- What you will do -
The answer should contain every record below, output exactly.

[Stored dataset items]
══════

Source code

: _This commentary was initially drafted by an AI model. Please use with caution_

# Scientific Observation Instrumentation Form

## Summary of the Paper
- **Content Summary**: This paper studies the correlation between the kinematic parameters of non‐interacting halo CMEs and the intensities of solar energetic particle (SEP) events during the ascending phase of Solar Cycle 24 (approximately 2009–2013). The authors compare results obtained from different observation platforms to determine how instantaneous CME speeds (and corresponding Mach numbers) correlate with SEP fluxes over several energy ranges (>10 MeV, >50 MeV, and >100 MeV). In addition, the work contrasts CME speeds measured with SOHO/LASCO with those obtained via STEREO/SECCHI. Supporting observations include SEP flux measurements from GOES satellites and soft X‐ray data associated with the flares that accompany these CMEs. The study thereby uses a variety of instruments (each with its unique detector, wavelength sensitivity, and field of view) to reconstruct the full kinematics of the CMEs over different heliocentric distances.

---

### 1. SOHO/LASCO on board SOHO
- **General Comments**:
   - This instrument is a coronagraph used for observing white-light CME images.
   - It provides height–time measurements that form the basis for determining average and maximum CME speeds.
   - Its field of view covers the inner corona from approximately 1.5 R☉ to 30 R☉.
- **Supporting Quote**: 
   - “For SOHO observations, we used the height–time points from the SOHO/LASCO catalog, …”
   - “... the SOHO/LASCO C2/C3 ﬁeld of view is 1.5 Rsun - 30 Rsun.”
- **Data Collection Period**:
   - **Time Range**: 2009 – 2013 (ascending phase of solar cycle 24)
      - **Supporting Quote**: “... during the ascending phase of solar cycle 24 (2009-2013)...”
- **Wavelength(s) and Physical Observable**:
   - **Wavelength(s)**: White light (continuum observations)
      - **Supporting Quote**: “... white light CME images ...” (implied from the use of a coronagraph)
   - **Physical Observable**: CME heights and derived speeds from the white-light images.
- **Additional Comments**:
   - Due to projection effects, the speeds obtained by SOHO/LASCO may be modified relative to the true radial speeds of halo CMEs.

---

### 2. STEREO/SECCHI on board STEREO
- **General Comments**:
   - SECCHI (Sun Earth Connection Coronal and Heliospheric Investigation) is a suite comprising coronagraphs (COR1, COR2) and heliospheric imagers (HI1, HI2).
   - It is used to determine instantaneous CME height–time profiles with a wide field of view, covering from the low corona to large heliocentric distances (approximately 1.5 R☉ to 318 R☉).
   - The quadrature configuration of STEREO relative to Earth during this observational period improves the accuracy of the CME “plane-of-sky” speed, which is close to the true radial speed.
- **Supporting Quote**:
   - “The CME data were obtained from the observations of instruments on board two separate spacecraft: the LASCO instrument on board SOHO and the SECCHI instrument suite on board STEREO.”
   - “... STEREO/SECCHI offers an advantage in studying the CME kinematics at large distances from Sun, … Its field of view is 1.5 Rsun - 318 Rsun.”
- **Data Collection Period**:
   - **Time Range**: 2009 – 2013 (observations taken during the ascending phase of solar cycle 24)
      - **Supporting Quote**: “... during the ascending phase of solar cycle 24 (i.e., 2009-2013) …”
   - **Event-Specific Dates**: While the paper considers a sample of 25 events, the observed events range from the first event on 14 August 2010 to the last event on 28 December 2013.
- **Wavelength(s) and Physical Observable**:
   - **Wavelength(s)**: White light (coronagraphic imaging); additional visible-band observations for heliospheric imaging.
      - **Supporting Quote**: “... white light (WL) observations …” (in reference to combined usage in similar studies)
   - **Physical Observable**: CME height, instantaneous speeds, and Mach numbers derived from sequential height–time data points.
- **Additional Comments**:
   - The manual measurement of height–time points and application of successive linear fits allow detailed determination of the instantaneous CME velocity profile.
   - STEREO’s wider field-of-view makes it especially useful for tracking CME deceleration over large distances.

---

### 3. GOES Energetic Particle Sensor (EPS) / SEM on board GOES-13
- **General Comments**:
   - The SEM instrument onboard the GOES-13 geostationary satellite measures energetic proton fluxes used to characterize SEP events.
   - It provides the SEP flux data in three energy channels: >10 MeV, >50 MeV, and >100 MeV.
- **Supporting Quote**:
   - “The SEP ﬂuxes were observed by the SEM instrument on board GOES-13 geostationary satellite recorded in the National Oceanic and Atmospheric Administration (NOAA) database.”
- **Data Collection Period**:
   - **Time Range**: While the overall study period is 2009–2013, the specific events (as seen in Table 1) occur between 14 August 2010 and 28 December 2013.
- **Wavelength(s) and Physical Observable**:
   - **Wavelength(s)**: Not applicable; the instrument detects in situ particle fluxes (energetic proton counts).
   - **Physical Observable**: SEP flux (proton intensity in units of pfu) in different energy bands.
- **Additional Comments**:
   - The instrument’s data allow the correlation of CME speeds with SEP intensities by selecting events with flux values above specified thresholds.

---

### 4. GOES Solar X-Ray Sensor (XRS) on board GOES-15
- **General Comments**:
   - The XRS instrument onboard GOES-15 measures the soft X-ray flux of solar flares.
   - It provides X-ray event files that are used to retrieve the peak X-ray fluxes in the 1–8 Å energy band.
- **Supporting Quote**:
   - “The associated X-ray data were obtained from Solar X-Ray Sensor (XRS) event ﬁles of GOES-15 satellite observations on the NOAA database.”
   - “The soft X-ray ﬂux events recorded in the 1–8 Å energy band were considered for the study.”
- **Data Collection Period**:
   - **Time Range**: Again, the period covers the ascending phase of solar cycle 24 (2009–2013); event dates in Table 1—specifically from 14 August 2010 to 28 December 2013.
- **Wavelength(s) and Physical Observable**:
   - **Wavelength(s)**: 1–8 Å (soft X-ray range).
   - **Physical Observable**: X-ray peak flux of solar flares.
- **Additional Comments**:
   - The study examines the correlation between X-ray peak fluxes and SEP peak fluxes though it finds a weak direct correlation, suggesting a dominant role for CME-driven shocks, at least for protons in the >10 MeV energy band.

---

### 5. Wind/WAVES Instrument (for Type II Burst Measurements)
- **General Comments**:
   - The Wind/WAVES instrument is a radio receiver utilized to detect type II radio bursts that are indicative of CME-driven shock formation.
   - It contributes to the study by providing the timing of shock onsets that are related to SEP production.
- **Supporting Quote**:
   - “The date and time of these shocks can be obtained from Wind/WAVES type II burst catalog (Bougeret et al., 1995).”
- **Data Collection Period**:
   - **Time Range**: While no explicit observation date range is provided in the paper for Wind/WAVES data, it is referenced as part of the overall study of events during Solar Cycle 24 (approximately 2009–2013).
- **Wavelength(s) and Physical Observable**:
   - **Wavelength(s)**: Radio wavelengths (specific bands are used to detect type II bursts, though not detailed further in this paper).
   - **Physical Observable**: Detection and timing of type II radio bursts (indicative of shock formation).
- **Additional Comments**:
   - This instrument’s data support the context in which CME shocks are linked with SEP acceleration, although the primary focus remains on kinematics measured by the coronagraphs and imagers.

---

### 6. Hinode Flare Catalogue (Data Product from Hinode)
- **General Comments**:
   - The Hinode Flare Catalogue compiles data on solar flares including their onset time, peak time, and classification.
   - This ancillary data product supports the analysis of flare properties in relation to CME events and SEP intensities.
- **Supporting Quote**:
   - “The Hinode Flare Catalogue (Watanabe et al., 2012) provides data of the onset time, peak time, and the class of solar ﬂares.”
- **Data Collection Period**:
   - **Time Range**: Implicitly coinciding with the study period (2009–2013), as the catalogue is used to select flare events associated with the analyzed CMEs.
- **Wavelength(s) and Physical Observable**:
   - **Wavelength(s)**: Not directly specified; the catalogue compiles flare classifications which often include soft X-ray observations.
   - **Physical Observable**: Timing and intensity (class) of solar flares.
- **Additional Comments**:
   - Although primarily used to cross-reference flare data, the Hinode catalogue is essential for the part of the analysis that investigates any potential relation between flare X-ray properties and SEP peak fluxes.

══════

- Output for this exercise -
Source code

: _This commentary was initially drafted by an AI model. Please use with caution_

# Scientific Observation Instrumentation Form

## Summary of the Paper
- **Content Summary**: This paper studies the correlation between the kinematic parameters of non‐interacting halo CMEs and the intensities of solar energetic particle (SEP) events during the ascending phase of Solar Cycle 24 (approximately 2009–2013). The authors compare results obtained from different observation platforms to determine how instantaneous CME speeds (and corresponding Mach numbers) correlate with SEP fluxes over several energy ranges (>10 MeV, >50 MeV, and >100 MeV). In addition, the work contrasts CME speeds measured with SOHO/LASCO with those obtained via STEREO/SECCHI. Supporting observations include SEP flux measurements from GOES satellites and soft X‐ray data associated with the flares that accompany these CMEs. The study thereby uses a variety of instruments (each with its unique detector, wavelength sensitivity, and field of view) to reconstruct the full kinematics of the CMEs over different heliocentric distances.

---

### 1. SOHO/LASCO on board SOHO
- **General Comments**:
   - This instrument is a coronagraph used for observing white-light CME images.
   - It provides height–time measurements that form the basis for determining average and maximum CME speeds.
   - Its field of view covers the inner corona from approximately 1.5 R☉ to 30 R☉.
- **Supporting Quote**: 
   - “For SOHO observations, we used the height–time points from the SOHO/LASCO catalog, …”
   - “... the SOHO/LASCO C2/C3 ﬁeld of view is 1.5 Rsun - 30 Rsun.”
- **Data Collection Period**:
   - **Time Range**: 2009 – 2013 (ascending phase of solar cycle 24)
      - **Supporting Quote**: “... during the ascending phase of solar cycle 24 (2009-2013)...”
- **Wavelength(s) and Physical Observable**:
   - **Wavelength(s)**: White light (continuum observations)
      - **Supporting Quote**: “... white light CME images ...” (implied from the use of a coronagraph)
   - **Physical Observable**: CME heights and derived speeds from the white-light images.
- **Additional Comments**:
   - Due to projection effects, the speeds obtained by SOHO/LASCO may be modified relative to the true radial speeds of halo CMEs.

---

### 2. STEREO/SECCHI on board STEREO
- **General Comments**:
   - SECCHI (Sun Earth Connection Coronal and Heliospheric Investigation) is a suite comprising coronagraphs (COR1, COR2) and heliospheric imagers (HI1, HI2).
   - It is used to determine instantaneous CME height–time profiles with a wide field of view, covering from the low corona to large heliocentric distances (approximately 1.5 R☉ to 318 R☉).
   - The quadrature configuration of STEREO relative to Earth during this observational period improves the accuracy of the CME “plane-of-sky” speed, which is close to the true radial speed.
- **Supporting Quote**:
   - “The CME data were obtained from the observations of instruments on board two separate spacecraft: the LASCO instrument on board SOHO and the SECCHI instrument suite on board STEREO.”
   - “... STEREO/SECCHI offers an advantage in studying the CME kinematics at large distances from Sun, … Its field of view is 1.5 Rsun - 318 Rsun.”
- **Data Collection Period**:
   - **Time Range**: 2009 – 2013 (observations taken during the ascending phase of solar cycle 24)
      - **Supporting Quote**: “... during the ascending phase of solar cycle 24 (i.e., 2009-2013) …”
   - **Event-Specific Dates**: While the paper considers a sample of 25 events, the observed events range from the first event on 14 August 2010 to the last event on 28 December 2013.
- **Wavelength(s) and Physical Observable**:
   - **Wavelength(s)**: White light (coronagraphic imaging); additional visible-band observations for heliospheric imaging.
      - **Supporting Quote**: “... white light (WL) observations …” (in reference to combined usage in similar studies)
   - **Physical Observable**: CME height, instantaneous speeds, and Mach numbers derived from sequential height–time data points.
- **Additional Comments**:
   - The manual measurement of height–time points and application of successive linear fits allow detailed determination of the instantaneous CME velocity profile.
   - STEREO’s wider field-of-view makes it especially useful for tracking CME deceleration over large distances.

---

### 3. GOES Energetic Particle Sensor (EPS) / SEM on board GOES-13
- **General Comments**:
   - The SEM instrument onboard the GOES-13 geostationary satellite measures energetic proton fluxes used to characterize SEP events.
   - It provides the SEP flux data in three energy channels: >10 MeV, >50 MeV, and >100 MeV.
- **Supporting Quote**:
   - “The SEP ﬂuxes were observed by the SEM instrument on board GOES-13 geostationary satellite recorded in the National Oceanic and Atmospheric Administration (NOAA) database.”
- **Data Collection Period**:
   - **Time Range**: While the overall study period is 2009–2013, the specific events (as seen in Table 1) occur between 14 August 2010 and 28 December 2013.
- **Wavelength(s) and Physical Observable**:
   - **Wavelength(s)**: Not applicable; the instrument detects in situ particle fluxes (energetic proton counts).
   - **Physical Observable**: SEP flux (proton intensity in units of pfu) in different energy bands.
- **Additional Comments**:
   - The instrument’s data allow the correlation of CME speeds with SEP intensities by selecting events with flux values above specified thresholds.

---

### 4. GOES Solar X-Ray Sensor (XRS) on board GOES-15
- **General Comments**:
   - The XRS instrument onboard GOES-15 measures the soft X-ray flux of solar flares.
   - It provides X-ray event files that are used to retrieve the peak X-ray fluxes in the 1–8 Å energy band.
- **Supporting Quote**:
   - “The associated X-ray data were obtained from Solar X-Ray Sensor (XRS) event ﬁles of GOES-15 satellite observations on the NOAA database.”
   - “The soft X-ray ﬂux events recorded in the 1–8 Å energy band were considered for the study.”
- **Data Collection Period**:
   - **Time Range**: Again, the period covers the ascending phase of solar cycle 24 (2009–2013); event dates in Table 1—specifically from 14 August 2010 to 28 December 2013.
- **Wavelength(s) and Physical Observable**:
   - **Wavelength(s)**: 1–8 Å (soft X-ray range).
   - **Physical Observable**: X-ray peak flux of solar flares.
- **Additional Comments**:
   - The study examines the correlation between X-ray peak fluxes and SEP peak fluxes though it finds a weak direct correlation, suggesting a dominant role for CME-driven shocks, at least for protons in the >10 MeV energy band.

---

### 5. Wind/WAVES Instrument (for Type II Burst Measurements)
- **General Comments**:
   - The Wind/WAVES instrument is a radio receiver utilized to detect type II radio bursts that are indicative of CME-driven shock formation.
   - It contributes to the study by providing the timing of shock onsets that are related to SEP production.
- **Supporting Quote**:
   - “The date and time of these shocks can be obtained from Wind/WAVES type II burst catalog (Bougeret et al., 1995).”
- **Data Collection Period**:
   - **Time Range**: While no explicit observation date range is provided in the paper for Wind/WAVES data, it is referenced as part of the overall study of events during Solar Cycle 24 (approximately 2009–2013).
- **Wavelength(s) and Physical Observable**:
   - **Wavelength(s)**: Radio wavelengths (specific bands are used to detect type II bursts, though not detailed further in this paper).
   - **Physical Observable**: Detection and timing of type II radio bursts (indicative of shock formation).
- **Additional Comments**:
   - This instrument’s data support the context in which CME shocks are linked with SEP acceleration, although the primary focus remains on kinematics measured by the coronagraphs and imagers.

---

### 6. Hinode Flare Catalogue (Data Product from Hinode)
- **General Comments**:
   - The Hinode Flare Catalogue compiles data on solar flares including their onset time, peak time, and classification.
   - This ancillary data product supports the analysis of flare properties in relation to CME events and SEP intensities.
- **Supporting Quote**:
   - “The Hinode Flare Catalogue (Watanabe et al., 2012) provides data of the onset time, peak time, and the class of solar ﬂares.”
- **Data Collection Period**:
   - **Time Range**: Implicitly coinciding with the study period (2009–2013), as the catalogue is used to select flare events associated with the analyzed CMEs.
- **Wavelength(s) and Physical Observable**:
   - **Wavelength(s)**: Not directly specified; the catalogue compiles flare classifications which often include soft X-ray observations.
   - **Physical Observable**: Timing and intensity (class) of solar flares.
- **Additional Comments**:
   - Although primarily used to cross-reference flare data, the Hinode catalogue is essential for the part of the analysis that investigates any potential relation between flare X-ray properties and SEP peak fluxes.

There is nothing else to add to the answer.